#### Problem:
Search the data for the word "github" and copy every line that contains it.

#### Material supplied:
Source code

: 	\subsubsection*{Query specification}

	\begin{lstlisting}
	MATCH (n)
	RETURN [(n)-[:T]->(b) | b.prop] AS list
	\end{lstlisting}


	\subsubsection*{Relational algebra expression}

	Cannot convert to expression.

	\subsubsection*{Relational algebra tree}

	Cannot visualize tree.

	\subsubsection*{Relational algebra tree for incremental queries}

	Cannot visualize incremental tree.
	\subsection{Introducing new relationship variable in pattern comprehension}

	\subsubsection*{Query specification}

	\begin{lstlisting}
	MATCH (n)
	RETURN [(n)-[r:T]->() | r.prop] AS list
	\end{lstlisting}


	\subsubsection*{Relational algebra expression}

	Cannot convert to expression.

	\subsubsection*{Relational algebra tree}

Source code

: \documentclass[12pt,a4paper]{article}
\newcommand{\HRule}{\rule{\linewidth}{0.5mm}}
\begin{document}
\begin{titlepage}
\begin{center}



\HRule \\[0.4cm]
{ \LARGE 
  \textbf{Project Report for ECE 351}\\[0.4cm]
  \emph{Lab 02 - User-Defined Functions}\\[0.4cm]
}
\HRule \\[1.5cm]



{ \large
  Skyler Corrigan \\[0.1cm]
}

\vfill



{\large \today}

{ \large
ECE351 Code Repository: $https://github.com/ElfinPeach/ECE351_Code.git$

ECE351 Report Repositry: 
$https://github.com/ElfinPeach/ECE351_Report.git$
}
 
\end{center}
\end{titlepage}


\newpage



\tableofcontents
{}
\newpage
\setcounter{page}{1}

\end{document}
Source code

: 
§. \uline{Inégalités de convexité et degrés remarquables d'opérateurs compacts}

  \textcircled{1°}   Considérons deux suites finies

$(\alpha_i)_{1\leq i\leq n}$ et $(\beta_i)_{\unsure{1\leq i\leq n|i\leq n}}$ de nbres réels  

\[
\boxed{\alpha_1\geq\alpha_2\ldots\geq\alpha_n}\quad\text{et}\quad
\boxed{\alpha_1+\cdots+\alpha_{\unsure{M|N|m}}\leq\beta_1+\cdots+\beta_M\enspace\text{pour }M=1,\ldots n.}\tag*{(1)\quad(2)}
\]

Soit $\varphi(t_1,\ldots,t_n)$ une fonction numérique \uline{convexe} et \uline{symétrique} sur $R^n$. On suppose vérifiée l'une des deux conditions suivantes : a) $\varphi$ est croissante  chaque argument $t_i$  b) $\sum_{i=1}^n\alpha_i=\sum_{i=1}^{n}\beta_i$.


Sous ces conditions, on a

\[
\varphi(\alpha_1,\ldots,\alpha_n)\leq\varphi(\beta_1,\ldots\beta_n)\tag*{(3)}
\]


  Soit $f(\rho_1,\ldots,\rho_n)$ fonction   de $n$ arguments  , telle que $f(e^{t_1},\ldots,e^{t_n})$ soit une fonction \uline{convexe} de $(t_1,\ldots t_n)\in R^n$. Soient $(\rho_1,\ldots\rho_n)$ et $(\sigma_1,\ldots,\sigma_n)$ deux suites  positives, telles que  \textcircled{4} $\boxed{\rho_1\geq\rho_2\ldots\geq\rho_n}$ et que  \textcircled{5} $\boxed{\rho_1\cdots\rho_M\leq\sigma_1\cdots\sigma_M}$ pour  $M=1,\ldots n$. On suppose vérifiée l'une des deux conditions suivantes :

#### Answer to the problem:
ECE351 Code Repository: $https://github.com/ElfinPeach/ECE351_Code.git$
$https://github.com/ElfinPeach/ECE351_Report.git$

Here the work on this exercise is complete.